_Task description:_ Copy each record below exactly, please, and leave its pictures out.

_Stored data:_
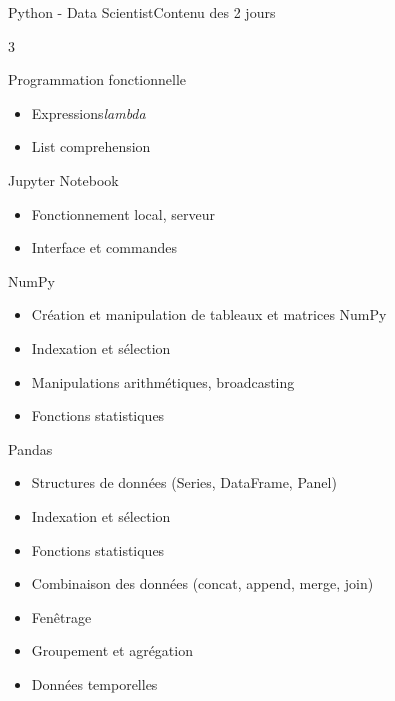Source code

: \documentclass{beamer}
\begin{document}
    \begin{frame}{Python - Data Scientist}{Contenu des 2 jours}
        \begin{tiny}
            \begin{multicols}{3}
                \begin{itemize}
                {\tiny
                \item Programmation fonctionnelle
                    \begin{itemize}
                        \tiny
                        \item Expressions\textit{lambda}
                        \item List comprehension
                    \end{itemize}

                    \item Jupyter Notebook
                    \begin{itemize}
                        \tiny
                        \item Fonctionnement local, serveur
                        \item Interface et commandes
                    \end{itemize}

                    \item NumPy
                    \begin{itemize}
                        \tiny
                        \item Création et manipulation de tableaux et matrices NumPy
                        \item Indexation et sélection
                        \item Manipulations arithmétiques, broadcasting
                        \item Fonctions statistiques
                    \end{itemize}

                    \item Pandas
                    \begin{itemize}
                        \tiny
                        \item Structures de données (Series, DataFrame, Panel)
                        \item Indexation et sélection
                        \item Fonctions statistiques
                        \item Combinaison des données (concat, append, merge, join)
                        \item Fenêtrage
                        \item Groupement et agrégation
                        \item Données temporelles
                    \end{itemize}

}
\end{itemize}
\end{multicols}
\end{tiny}
\end{frame}
\end{document}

_Problem solution:_
Source code

: \documentclass{beamer}
\begin{document}
    \begin{frame}{Python - Data Scientist}{Contenu des 2 jours}
        \begin{tiny}
            \begin{multicols}{3}
                \begin{itemize}
                {\tiny
                \item Programmation fonctionnelle
                    \begin{itemize}
                        \tiny
                        \item Expressions\textit{lambda}
                        \item List comprehension
                    \end{itemize}

                    \item Jupyter Notebook
                    \begin{itemize}
                        \tiny
                        \item Fonctionnement local, serveur
                        \item Interface et commandes
                    \end{itemize}

                    \item NumPy
                    \begin{itemize}
                        \tiny
                        \item Création et manipulation de tableaux et matrices NumPy
                        \item Indexation et sélection
                        \item Manipulations arithmétiques, broadcasting
                        \item Fonctions statistiques
                    \end{itemize}

                    \item Pandas
                    \begin{itemize}
                        \tiny
                        \item Structures de données (Series, DataFrame, Panel)
                        \item Indexation et sélection
                        \item Fonctions statistiques
                        \item Combinaison des données (concat, append, merge, join)
                        \item Fenêtrage
                        \item Groupement et agrégation
                        \item Données temporelles
                    \end{itemize}

}
\end{itemize}
\end{multicols}
\end{tiny}
\end{frame}
\end{document}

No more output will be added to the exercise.